Entries shown: Begin
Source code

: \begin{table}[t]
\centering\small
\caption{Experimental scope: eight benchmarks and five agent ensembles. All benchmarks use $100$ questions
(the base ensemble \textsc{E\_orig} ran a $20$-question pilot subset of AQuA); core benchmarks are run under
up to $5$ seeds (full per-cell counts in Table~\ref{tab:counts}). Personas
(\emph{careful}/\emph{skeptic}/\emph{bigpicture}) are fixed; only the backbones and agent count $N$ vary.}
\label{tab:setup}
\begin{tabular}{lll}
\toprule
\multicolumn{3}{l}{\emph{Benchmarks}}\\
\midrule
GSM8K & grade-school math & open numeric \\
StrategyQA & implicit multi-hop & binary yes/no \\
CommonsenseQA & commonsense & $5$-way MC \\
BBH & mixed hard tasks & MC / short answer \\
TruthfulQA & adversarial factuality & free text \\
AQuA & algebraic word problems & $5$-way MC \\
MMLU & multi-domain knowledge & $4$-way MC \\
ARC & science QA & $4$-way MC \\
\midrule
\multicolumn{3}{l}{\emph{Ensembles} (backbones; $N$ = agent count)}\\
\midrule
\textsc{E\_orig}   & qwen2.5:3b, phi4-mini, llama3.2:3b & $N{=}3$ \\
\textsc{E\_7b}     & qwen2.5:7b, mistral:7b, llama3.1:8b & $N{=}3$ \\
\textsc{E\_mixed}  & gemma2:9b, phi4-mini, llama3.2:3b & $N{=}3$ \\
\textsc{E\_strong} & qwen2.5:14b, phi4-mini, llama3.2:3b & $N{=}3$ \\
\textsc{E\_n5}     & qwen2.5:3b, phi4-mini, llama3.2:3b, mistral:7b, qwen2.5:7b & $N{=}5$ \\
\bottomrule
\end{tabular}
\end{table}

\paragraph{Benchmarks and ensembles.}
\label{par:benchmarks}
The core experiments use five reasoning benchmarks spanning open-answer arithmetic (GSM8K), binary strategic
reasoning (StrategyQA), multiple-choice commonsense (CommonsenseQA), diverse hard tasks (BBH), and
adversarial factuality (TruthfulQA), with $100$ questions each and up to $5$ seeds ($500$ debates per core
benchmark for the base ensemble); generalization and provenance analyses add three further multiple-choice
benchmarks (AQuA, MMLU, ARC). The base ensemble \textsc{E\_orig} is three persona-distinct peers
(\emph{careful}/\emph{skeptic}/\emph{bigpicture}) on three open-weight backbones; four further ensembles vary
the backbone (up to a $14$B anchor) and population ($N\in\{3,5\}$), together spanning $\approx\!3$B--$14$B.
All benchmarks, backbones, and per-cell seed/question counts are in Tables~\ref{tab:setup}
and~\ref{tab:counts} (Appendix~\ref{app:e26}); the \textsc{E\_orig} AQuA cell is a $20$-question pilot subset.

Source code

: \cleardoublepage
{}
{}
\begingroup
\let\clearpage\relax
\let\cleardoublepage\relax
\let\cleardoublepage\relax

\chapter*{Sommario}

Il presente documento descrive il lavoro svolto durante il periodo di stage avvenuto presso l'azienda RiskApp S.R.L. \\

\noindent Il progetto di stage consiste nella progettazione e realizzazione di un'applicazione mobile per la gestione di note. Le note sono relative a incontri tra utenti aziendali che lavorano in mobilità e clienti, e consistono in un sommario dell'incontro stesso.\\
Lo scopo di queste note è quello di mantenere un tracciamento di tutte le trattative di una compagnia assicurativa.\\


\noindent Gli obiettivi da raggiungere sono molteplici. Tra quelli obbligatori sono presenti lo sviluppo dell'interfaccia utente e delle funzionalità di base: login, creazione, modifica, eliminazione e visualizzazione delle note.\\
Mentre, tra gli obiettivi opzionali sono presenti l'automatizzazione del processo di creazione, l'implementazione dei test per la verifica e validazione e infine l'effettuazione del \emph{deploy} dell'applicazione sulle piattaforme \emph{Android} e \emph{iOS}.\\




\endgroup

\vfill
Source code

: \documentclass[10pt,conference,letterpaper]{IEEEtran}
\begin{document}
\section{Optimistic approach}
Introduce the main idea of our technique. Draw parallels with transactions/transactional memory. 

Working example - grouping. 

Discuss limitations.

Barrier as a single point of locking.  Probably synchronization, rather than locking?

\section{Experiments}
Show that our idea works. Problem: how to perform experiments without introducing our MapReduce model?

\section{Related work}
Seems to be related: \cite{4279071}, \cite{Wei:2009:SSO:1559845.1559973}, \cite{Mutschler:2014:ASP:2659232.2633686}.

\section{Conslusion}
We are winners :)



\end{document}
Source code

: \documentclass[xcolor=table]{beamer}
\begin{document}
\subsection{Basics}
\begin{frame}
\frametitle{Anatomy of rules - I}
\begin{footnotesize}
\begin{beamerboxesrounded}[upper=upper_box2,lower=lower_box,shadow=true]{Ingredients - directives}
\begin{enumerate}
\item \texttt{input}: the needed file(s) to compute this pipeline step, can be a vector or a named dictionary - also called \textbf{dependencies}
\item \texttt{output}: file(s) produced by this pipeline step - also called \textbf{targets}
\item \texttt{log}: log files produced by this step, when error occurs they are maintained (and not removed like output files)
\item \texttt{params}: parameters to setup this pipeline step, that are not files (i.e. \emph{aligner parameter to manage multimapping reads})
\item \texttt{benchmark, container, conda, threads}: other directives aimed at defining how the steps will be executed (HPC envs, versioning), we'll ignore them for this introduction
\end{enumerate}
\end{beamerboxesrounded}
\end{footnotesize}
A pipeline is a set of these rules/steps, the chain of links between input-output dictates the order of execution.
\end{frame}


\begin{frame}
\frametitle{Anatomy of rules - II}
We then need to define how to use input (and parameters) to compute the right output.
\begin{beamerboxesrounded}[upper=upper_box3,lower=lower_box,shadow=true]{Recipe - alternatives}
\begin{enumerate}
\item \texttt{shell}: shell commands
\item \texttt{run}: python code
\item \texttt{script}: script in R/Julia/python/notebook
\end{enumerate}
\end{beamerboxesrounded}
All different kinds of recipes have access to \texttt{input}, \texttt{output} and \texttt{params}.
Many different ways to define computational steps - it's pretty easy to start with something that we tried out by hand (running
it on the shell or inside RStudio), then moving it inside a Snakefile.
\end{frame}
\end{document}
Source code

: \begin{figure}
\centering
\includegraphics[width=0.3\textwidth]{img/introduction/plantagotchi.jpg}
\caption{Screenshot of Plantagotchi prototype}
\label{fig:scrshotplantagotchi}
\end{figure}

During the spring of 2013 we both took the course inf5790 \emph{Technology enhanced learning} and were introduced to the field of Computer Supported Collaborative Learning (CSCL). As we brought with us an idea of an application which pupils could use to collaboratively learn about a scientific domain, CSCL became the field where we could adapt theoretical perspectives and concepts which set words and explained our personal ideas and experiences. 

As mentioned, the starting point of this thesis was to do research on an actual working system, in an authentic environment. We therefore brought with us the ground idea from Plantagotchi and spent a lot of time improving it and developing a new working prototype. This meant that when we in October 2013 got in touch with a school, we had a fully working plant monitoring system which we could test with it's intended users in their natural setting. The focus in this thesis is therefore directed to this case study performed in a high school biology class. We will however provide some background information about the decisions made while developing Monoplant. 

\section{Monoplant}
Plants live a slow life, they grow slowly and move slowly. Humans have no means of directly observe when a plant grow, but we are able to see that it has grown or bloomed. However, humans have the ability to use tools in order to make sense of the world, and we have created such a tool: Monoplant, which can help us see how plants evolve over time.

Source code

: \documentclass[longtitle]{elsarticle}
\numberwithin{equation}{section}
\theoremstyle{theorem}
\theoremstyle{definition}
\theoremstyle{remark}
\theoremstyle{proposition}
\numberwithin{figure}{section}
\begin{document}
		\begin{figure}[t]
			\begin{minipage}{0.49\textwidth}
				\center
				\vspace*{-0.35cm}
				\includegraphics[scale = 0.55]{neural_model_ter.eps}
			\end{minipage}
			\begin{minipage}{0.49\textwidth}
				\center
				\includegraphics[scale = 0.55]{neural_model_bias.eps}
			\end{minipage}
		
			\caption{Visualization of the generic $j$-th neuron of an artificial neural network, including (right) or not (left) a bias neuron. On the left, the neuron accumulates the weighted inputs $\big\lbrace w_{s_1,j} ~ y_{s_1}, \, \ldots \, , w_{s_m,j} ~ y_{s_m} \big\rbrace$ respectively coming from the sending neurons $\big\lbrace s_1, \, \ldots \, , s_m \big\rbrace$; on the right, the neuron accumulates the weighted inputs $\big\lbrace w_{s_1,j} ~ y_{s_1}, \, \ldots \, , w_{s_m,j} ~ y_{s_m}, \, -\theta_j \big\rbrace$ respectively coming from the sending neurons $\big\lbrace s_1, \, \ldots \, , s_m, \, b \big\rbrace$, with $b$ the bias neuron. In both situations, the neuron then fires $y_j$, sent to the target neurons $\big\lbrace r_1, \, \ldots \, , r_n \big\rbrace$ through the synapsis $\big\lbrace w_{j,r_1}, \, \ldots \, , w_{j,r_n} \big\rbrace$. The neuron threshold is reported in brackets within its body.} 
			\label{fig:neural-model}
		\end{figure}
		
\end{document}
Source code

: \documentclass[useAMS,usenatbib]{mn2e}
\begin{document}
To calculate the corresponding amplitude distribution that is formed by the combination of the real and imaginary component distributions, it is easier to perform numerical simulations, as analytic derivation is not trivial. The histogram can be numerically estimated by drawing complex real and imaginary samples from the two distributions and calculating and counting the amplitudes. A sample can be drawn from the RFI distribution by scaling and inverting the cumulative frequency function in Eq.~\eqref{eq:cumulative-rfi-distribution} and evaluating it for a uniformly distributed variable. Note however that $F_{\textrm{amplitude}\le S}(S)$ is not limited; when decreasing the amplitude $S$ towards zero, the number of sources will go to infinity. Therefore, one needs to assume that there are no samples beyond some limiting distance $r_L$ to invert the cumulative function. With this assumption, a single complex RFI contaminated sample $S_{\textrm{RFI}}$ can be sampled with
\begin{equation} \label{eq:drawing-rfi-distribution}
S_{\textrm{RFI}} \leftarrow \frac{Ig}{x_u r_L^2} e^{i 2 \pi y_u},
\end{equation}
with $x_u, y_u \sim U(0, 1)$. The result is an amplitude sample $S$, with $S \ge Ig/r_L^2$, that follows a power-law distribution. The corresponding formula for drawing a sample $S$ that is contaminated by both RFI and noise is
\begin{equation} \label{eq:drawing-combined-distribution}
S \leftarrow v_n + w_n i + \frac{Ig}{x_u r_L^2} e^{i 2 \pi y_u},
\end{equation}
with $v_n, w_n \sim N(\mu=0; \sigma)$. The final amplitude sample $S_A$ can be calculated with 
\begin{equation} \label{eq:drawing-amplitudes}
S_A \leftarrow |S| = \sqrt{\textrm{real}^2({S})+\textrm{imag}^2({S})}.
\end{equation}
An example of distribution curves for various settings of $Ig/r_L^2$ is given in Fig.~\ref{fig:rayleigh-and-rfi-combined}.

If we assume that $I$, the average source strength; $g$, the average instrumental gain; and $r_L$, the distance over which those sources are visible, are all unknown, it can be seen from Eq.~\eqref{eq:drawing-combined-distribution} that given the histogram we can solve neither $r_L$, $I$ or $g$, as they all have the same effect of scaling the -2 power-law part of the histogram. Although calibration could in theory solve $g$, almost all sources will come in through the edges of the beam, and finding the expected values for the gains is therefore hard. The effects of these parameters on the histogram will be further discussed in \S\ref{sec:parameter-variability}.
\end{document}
Entries shown: End
• [Problem] Above are the records; from them, give again exactly the lines from the one containing "(the base ensemble" to the one containing "up to $5$ seeds (full", both lines included, and nothing more.

• [Answer below]
(the base ensemble \textsc{E\_orig} ran a $20$-question pilot subset of AQuA); core benchmarks are run under
up to $5$ seeds (full per-cell counts in Table~\ref{tab:counts}). Personas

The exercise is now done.